Il segnale arriva da un annuncio del 3 luglio 2026. Rokid ha stretto una collaborazione con il Louis Braille Campus di Parigi, il polo di innovazione dell’INJA, l’Istituto nazionale francese per i giovani ciechi, e avvia lo sviluppo di funzioni pensate per le persone non vedenti. Un marchio di occhiali intelligenti di largo consumo entra così, in modo ufficiale, nel campo dell’accessibilità per la vista.
L’accordo con il Louis Braille Campus
Il campus riunisce quattro realtà storiche dell’associazionismo francese sulla disabilità visiva: INJA Louis Braille, apiDV, Voir Ensemble e l’Association Valentin Haüy. Prende il nome da Louis Braille, l’inventore del sistema di lettura tattile a rilievo, che proprio nell’istituto parigino studiò da ragazzo nell’Ottocento. Rokid ha sostenuto il Demo Day 2026 del campus, tenutosi il 16 giugno a Parigi, una vetrina di progetti riuniti sotto il tema «Innovation for a More Accessible World», con una donazione economica e diversi occhiali del modello Rokid AI Glasses Style.
Cosa fanno già gli occhiali in Cina
Le funzioni di assistenza visiva citate da Rokid hanno già una base di utenti. In Cina, riferisce l’azienda, alcune persone ipovedenti usano i suoi occhiali per tre operazioni quotidiane: identificare gli oggetti davanti a sé, farsi leggere un testo e ricevere informazioni su ciò che le circonda. Sono le stesse capacità che oggi molte persone cieche ottengono con la fotocamera dello smartphone e un’app di intelligenza artificiale. Il vantaggio degli occhiali sta nella forma: lasciano le mani libere e orientano la telecamera dove l’utente gira la testa.
L’obiettivo: i mercati internazionali entro fine 2026 (Europa inclusa)
L’azienda dichiara di voler estendere queste funzioni ai mercati internazionali entro la fine del 2026. Per ora resta un impegno accompagnato da una fase di sviluppo. Gli occhiali con queste capacità non sono ancora in vendita per i non vedenti europei e Rokid non ha indicato un prezzo. Nel comunicato diffuso da PR Newswire, l’azienda richiama l’eredità storica del campus e la sua ricerca sull’innovazione inclusiva. Irene Long, responsabile delle operazioni globali di Rokid, lega l’iniziativa alla diffusione crescente degli occhiali con AI nella vita quotidiana: per la manager, l’accessibilità «deve far parte dell’identità di questi dispositivi».

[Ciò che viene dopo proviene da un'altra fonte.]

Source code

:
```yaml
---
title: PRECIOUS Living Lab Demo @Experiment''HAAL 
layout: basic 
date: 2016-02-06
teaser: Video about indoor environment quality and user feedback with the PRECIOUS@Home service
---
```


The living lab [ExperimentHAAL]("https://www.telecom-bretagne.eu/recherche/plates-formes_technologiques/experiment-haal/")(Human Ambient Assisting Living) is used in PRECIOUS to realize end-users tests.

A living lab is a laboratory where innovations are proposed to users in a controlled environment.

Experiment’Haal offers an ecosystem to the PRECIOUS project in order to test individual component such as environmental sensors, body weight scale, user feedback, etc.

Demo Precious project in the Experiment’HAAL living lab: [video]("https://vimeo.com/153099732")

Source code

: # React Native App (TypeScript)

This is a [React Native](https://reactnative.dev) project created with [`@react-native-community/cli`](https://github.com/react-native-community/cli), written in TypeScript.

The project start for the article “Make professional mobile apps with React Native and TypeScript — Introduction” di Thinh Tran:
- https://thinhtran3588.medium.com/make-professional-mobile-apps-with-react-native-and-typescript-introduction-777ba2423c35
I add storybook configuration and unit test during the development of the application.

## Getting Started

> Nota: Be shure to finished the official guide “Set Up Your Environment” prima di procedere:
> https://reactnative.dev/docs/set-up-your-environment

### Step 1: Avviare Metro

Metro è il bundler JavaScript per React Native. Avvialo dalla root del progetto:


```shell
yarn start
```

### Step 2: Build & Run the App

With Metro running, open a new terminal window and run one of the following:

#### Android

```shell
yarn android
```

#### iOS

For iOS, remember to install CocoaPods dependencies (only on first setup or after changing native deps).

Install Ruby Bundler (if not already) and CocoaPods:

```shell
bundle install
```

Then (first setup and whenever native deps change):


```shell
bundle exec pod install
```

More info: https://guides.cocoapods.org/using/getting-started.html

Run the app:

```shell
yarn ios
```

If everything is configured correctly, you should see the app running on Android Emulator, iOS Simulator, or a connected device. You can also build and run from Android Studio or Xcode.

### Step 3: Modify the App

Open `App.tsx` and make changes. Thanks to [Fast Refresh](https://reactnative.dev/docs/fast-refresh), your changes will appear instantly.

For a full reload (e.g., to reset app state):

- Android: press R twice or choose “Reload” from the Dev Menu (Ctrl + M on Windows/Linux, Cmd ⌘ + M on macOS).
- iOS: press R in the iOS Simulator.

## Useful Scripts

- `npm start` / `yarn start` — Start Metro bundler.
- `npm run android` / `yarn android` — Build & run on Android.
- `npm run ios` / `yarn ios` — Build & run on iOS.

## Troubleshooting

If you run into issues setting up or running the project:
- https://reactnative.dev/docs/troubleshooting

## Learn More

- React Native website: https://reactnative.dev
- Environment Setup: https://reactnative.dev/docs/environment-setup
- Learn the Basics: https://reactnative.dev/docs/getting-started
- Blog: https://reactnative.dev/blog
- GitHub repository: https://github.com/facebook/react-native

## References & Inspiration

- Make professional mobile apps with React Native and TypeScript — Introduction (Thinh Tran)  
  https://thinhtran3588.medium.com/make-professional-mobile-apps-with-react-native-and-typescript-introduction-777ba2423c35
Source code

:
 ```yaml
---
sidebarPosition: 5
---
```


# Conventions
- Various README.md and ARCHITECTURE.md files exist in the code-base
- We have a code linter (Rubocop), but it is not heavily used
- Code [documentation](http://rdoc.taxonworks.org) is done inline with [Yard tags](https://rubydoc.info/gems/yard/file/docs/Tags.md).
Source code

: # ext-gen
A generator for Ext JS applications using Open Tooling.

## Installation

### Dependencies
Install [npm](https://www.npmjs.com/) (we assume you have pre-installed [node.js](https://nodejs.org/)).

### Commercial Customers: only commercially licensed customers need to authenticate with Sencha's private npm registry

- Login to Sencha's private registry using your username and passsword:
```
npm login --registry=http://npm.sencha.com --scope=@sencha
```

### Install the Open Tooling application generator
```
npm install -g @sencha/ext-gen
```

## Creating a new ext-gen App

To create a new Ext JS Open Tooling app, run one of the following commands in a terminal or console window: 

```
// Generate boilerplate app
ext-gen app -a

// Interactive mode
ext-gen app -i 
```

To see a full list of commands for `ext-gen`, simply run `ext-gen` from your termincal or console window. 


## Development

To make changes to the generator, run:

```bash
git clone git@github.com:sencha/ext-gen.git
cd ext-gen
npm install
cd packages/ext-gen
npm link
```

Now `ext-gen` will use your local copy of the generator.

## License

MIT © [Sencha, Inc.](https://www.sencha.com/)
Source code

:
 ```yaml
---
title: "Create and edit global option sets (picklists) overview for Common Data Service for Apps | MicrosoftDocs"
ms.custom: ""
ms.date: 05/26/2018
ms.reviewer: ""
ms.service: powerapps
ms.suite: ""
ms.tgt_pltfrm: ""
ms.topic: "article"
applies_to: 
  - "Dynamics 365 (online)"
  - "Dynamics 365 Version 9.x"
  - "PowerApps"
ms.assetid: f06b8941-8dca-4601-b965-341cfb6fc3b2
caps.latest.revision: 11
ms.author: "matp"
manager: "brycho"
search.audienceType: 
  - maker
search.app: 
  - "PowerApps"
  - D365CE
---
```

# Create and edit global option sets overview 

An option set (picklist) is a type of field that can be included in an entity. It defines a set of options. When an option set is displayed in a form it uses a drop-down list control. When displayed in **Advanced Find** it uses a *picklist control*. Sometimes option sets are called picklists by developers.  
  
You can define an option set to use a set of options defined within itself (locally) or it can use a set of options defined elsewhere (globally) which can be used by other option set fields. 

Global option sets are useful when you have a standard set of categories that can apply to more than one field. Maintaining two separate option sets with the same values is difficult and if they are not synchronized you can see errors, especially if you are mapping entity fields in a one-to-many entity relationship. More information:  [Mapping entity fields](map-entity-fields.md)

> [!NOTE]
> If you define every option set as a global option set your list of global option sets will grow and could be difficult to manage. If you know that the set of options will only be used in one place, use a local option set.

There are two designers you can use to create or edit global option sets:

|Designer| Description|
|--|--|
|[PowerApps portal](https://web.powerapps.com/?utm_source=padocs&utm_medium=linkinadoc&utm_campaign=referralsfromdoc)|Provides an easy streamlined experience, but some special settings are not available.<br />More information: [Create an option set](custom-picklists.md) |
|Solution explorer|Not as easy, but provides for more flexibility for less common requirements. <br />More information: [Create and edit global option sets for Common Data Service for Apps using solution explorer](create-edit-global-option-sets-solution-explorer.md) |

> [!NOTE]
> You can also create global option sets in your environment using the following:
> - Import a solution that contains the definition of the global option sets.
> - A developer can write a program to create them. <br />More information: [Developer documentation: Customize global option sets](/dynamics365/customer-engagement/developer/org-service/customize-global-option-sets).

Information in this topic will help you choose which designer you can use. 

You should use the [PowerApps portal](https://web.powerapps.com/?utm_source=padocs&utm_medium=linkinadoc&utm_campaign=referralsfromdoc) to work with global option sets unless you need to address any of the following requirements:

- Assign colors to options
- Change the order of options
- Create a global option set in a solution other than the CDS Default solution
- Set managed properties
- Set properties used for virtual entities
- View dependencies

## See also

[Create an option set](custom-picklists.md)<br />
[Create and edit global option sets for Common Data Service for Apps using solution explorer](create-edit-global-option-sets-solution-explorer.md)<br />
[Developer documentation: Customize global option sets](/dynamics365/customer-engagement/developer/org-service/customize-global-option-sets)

Perché conta l’ingresso di un marchio di grande diffusione
Negli ultimi anni alcuni occhiali di largo consumo hanno aggiunto funzioni di descrizione basate sull’intelligenza artificiale, segno che il mercato di massa inizia a guardare anche a questo pubblico. L’accordo con l’INJA porta il tema dentro un percorso di sviluppo pensato dall’inizio per le persone non vedenti, con il coinvolgimento diretto di chi vive la disabilità visiva e delle sue associazioni. Per un utente cieco la posta in gioco è la possibilità di scegliere, un domani, tra dispositivi di nicchia costosi e occhiali di marca prodotti su larga scala, di norma più economici e più facili da trovare e da far riparare.
Le domande ancora aperte
Restano parecchi punti da chiarire. Rokid non ha comunicato quali funzioni della versione cinese arriveranno sui mercati internazionali, né se la lettura di testi e oggetti funzionerà in italiano. Mancano un prezzo di listino e una data di messa in vendita. Non è stato precisato se le funzioni di accessibilità saranno integrate negli occhiali standard o proposte a parte. Il Demo Day del 16 giugno, a cui Rokid ha partecipato con la sua donazione, ha portato la partnership davanti al pubblico, ma lo sviluppo delle funzioni per i non vedenti è appena partito. La prova sul campo, con i riscontri delle persone cieche e ipovedenti a cui il progetto dice di rivolgersi, arriverà quando quelle funzioni saranno pronte.